This was a hack to avoid having code in the main scheduler
code path that checked for changes in the cpus_allowed by each
tasks cpuset, which would have unacceptable performance impact
on the scheduler.

The cgroup code avoids calling the update callout if a task
is reattached to the cgroup it is already attached to do.
This turned reattaching a task to its own cpuset into a no-op,
making it impossible to change a tasks CPU placement by changing
the cpus_allowed of the cpuset containing that task.

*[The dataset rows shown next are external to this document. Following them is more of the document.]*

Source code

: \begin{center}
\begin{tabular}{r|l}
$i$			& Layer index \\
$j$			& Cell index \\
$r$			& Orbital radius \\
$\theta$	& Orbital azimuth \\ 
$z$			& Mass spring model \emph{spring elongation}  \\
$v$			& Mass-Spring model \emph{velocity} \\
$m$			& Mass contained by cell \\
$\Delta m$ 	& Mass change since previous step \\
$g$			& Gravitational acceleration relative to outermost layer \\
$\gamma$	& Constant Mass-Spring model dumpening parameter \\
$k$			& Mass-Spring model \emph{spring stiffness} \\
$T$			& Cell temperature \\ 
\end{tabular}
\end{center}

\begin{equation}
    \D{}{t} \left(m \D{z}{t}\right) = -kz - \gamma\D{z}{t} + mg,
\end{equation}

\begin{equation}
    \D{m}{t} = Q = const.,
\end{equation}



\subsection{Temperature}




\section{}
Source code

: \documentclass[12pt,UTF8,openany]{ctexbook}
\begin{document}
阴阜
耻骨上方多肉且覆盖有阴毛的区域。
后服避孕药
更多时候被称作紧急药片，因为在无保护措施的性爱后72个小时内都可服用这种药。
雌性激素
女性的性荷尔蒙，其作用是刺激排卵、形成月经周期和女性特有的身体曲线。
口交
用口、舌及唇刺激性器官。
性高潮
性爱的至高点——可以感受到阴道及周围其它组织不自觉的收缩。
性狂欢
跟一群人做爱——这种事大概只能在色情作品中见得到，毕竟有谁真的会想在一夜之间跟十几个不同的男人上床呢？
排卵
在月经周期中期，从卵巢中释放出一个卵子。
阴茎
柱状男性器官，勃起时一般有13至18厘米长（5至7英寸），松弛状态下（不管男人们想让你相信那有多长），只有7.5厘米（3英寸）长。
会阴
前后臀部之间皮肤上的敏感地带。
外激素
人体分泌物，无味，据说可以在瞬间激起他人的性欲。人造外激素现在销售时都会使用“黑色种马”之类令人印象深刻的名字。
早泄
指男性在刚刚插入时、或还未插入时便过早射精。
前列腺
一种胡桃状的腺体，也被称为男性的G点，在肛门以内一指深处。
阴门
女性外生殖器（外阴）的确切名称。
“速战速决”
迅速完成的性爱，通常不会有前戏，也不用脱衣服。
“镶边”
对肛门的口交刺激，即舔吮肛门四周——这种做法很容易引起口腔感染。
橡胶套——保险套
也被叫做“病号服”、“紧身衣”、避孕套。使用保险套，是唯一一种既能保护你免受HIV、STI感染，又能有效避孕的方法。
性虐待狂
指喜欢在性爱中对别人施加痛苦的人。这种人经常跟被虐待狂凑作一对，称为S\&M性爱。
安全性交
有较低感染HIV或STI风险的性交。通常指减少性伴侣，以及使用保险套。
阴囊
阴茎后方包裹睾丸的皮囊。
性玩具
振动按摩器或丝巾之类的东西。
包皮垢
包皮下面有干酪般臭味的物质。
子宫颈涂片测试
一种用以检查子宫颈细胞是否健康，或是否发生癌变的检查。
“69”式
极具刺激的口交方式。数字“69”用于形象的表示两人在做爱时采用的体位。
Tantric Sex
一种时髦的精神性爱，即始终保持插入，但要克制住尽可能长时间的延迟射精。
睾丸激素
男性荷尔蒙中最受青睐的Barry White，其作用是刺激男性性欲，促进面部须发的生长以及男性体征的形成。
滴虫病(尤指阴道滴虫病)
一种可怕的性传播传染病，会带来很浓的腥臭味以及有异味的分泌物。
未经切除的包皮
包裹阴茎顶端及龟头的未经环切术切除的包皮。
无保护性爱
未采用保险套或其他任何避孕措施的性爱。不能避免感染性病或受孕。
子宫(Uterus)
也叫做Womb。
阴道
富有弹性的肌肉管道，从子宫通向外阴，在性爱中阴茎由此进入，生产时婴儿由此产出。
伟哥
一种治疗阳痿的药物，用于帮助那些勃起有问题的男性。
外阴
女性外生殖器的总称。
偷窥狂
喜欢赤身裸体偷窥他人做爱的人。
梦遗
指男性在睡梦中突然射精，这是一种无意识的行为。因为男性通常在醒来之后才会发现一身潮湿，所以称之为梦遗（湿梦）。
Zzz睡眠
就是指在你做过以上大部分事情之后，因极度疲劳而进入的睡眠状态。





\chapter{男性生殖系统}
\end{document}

The right thing to do would be to have the code that updates a
cpusets cpus_allowed walk through each task currently in that
cpuset and update the cpus_allowed in that tasks task_struct.

This change does that, adding code called from cpuset
update_cpumask() that updates the task_struct cpus_allowed of
each task in a cgroup whenever it has a cpuset whose 'cpus'
is changed.

Signed-off-by: Paul Jackson <pj@sgi.com>

---

This patch applies anywhere after:
    cpusets-decrustify-cpuset-mask-update-code.patch                                                    

 Documentation/cpusets.txt |   23 +++++----------
 kernel/cpuset.c           |   68 +++++++++++++++++++++++++++++++++++++++++-----
 kernel/sched.c            |    3 ++
 mm/pdflush.c              |    3 ++
 4 files changed, 76 insertions(+), 21 deletions(-)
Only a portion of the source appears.